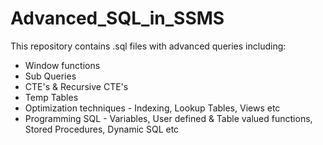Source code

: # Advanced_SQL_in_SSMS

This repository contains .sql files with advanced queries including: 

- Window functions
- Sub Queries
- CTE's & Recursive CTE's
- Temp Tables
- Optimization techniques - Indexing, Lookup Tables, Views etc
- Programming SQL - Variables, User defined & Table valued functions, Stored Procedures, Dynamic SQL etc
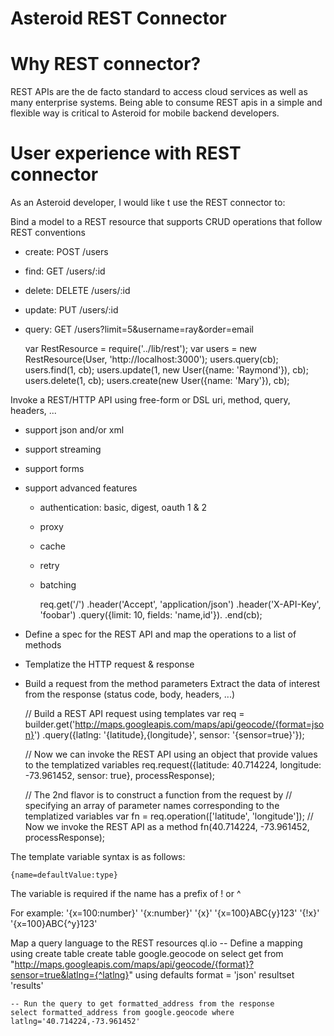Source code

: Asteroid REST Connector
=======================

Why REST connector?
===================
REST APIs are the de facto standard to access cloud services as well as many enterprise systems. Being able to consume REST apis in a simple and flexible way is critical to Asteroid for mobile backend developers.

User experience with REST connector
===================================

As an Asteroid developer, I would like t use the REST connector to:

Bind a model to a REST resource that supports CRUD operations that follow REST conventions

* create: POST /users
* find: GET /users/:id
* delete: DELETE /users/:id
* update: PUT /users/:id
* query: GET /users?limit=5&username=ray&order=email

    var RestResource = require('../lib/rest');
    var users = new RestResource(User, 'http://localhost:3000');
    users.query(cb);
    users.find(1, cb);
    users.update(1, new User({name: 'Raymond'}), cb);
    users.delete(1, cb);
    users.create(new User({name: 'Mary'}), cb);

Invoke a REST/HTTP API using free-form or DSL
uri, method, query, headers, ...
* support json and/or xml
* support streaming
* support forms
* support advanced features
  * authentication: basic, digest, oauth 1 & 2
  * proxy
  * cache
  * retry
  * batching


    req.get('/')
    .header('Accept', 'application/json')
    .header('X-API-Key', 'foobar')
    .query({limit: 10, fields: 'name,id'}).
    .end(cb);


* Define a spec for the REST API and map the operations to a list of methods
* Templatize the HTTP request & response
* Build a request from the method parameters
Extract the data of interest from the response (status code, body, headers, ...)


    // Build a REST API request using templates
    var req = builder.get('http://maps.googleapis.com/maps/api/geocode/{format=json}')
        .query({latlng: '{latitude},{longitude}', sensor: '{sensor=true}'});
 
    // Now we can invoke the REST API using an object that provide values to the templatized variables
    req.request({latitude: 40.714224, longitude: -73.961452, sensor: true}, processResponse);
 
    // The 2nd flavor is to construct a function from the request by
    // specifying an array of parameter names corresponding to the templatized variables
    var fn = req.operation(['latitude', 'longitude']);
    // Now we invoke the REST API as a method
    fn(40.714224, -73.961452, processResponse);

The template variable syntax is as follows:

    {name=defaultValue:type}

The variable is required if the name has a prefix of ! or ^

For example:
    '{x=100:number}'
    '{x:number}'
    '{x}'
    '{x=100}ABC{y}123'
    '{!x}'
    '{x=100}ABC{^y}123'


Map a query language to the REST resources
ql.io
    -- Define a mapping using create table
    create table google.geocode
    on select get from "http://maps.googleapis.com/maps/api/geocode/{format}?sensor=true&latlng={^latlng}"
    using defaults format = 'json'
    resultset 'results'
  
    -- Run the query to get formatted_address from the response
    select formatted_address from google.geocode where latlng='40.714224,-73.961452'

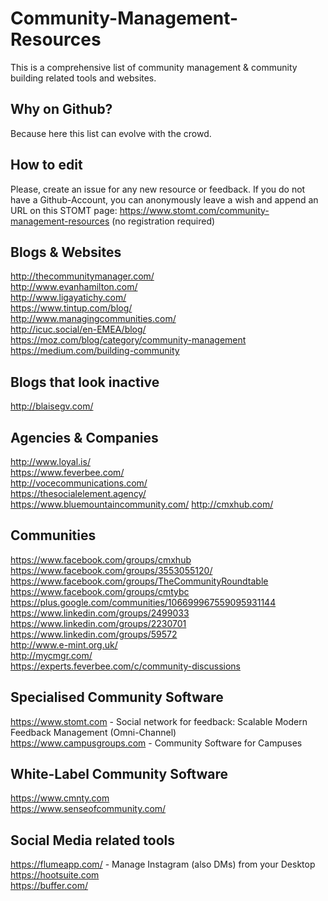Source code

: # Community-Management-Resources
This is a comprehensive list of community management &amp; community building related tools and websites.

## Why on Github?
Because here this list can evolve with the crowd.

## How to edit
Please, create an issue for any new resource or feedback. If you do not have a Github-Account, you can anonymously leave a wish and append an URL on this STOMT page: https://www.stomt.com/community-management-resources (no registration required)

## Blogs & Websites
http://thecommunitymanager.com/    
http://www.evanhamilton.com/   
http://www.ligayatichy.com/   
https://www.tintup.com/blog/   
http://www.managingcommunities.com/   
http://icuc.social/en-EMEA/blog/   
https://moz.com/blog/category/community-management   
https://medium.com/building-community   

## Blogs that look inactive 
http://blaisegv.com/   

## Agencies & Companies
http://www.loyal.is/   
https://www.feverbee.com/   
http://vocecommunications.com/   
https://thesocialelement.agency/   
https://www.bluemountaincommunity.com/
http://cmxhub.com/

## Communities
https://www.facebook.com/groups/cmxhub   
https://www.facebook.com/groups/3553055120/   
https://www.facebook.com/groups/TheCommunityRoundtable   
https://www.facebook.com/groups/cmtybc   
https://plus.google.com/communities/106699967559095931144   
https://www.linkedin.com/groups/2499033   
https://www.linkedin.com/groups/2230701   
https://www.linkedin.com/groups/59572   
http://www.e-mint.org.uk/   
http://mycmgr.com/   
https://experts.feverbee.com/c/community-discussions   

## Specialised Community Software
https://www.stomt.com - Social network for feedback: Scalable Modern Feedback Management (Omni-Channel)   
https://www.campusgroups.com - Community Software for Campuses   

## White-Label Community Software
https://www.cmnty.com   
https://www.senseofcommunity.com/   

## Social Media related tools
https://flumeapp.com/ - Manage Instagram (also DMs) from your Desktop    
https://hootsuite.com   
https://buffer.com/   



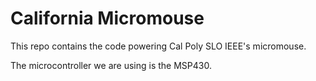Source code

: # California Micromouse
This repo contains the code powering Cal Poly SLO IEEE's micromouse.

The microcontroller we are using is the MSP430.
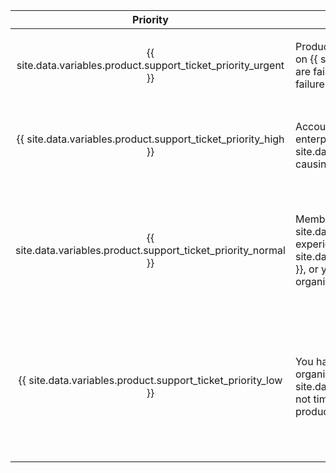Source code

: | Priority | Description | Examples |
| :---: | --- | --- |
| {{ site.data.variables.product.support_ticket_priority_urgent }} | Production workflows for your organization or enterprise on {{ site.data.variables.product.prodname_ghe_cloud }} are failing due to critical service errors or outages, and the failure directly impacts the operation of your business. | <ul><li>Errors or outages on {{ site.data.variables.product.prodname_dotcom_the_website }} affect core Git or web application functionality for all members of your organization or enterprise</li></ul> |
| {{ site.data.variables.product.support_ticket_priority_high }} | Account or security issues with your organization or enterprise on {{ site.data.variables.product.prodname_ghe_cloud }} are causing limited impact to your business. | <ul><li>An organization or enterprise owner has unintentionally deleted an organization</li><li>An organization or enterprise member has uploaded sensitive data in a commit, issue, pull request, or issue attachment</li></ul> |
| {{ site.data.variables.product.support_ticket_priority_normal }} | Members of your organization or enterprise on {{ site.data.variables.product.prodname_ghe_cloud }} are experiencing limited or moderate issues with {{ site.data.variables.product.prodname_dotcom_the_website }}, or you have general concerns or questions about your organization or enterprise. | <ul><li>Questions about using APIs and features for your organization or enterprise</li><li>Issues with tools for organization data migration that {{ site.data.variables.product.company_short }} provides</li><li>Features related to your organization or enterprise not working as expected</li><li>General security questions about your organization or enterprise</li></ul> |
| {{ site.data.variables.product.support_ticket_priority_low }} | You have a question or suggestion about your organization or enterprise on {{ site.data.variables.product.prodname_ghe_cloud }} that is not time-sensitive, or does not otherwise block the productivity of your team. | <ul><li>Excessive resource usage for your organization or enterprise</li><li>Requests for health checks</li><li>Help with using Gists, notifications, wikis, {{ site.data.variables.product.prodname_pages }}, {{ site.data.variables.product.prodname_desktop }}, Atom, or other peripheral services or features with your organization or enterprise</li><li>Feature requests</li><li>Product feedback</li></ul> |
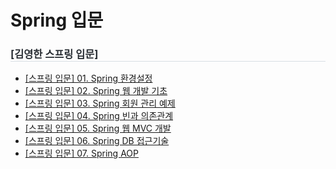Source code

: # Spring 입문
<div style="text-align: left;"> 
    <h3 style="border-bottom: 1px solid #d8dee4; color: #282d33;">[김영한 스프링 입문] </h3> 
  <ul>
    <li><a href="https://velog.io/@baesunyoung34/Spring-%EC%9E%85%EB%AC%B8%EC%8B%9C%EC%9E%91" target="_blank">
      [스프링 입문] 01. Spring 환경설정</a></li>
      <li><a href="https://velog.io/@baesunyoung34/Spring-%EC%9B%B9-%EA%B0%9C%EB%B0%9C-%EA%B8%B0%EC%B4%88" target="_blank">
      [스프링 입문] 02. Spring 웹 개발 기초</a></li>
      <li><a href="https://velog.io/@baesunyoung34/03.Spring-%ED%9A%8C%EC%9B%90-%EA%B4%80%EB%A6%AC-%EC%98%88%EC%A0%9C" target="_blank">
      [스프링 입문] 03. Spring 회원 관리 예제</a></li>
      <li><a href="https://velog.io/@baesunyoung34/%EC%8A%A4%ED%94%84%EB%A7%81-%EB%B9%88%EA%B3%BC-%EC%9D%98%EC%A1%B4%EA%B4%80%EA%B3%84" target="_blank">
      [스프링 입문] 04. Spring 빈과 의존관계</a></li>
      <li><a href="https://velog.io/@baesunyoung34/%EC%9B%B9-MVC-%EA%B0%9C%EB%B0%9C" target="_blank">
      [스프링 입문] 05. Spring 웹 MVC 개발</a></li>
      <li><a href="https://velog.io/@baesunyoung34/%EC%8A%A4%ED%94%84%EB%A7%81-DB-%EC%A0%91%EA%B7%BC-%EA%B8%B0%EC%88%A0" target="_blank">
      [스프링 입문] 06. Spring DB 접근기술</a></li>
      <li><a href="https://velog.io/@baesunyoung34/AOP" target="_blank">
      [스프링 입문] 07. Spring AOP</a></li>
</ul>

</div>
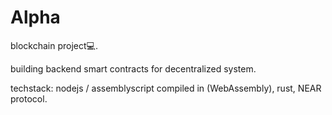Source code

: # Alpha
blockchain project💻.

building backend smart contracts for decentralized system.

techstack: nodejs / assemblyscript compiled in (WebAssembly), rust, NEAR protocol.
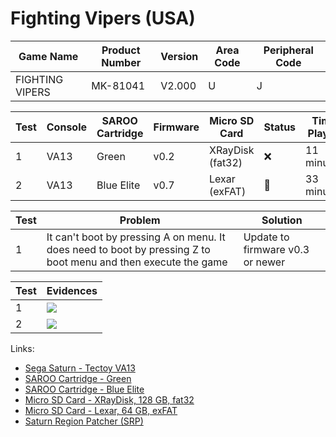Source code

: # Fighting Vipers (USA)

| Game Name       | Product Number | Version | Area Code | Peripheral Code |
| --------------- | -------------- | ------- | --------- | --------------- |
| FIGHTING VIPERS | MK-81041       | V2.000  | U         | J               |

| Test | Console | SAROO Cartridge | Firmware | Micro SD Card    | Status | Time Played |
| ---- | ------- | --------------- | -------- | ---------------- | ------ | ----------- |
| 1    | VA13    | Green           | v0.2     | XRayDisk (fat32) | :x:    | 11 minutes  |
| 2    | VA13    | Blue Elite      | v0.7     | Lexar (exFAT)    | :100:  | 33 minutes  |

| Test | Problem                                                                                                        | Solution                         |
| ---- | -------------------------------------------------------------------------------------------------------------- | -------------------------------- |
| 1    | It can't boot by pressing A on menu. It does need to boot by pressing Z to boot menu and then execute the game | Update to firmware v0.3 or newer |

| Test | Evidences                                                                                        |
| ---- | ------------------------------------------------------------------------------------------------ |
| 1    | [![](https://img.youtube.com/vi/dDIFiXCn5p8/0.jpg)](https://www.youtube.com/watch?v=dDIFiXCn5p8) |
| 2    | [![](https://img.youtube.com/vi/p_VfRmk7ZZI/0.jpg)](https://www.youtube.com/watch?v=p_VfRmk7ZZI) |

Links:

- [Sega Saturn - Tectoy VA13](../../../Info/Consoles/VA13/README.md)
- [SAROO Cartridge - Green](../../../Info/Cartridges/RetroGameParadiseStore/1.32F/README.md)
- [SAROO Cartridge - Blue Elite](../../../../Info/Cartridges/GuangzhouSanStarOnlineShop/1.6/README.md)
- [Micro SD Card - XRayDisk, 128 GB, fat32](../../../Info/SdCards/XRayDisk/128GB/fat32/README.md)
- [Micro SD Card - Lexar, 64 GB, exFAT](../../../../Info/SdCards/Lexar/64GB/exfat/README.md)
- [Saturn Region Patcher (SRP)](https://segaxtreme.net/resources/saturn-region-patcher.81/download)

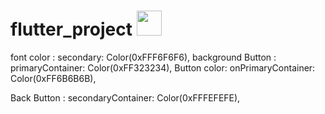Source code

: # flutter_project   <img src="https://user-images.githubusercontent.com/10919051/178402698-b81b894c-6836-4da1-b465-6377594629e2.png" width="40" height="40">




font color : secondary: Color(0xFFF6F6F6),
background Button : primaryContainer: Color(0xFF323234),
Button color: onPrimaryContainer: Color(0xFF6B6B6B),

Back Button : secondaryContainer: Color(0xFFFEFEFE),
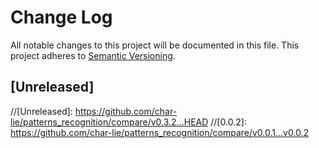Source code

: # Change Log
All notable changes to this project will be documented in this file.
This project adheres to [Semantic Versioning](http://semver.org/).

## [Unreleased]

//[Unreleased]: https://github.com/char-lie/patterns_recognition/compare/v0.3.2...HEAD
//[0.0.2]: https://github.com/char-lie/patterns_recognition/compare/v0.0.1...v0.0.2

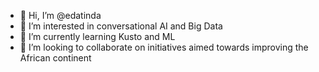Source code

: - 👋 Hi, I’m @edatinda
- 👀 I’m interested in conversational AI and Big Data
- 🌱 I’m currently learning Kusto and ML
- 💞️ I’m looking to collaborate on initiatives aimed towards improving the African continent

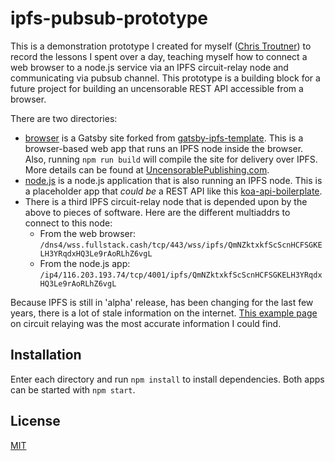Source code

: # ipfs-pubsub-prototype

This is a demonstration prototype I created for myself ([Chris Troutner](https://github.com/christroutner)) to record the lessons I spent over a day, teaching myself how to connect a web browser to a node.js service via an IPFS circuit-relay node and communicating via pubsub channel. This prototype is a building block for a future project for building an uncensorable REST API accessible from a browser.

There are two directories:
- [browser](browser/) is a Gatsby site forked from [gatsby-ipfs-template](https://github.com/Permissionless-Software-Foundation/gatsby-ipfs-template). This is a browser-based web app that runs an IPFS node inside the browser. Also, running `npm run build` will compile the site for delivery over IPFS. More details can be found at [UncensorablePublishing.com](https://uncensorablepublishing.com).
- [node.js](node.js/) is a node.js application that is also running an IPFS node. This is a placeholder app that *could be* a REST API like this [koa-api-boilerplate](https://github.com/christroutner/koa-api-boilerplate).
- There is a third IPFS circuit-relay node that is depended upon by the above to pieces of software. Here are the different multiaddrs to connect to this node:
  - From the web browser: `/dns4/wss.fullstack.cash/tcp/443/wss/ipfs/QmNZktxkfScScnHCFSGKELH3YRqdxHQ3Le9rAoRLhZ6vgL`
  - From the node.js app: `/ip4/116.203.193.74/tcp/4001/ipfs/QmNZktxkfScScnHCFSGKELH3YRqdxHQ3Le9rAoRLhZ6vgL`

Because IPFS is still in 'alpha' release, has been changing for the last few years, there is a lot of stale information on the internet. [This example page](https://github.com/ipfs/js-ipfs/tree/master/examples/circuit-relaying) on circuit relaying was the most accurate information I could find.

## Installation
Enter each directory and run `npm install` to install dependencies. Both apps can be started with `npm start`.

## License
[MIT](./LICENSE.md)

Task requirements: Please state how many lines of the material above include the word "latitude"; the number is the whole answer.

Response to the task: 3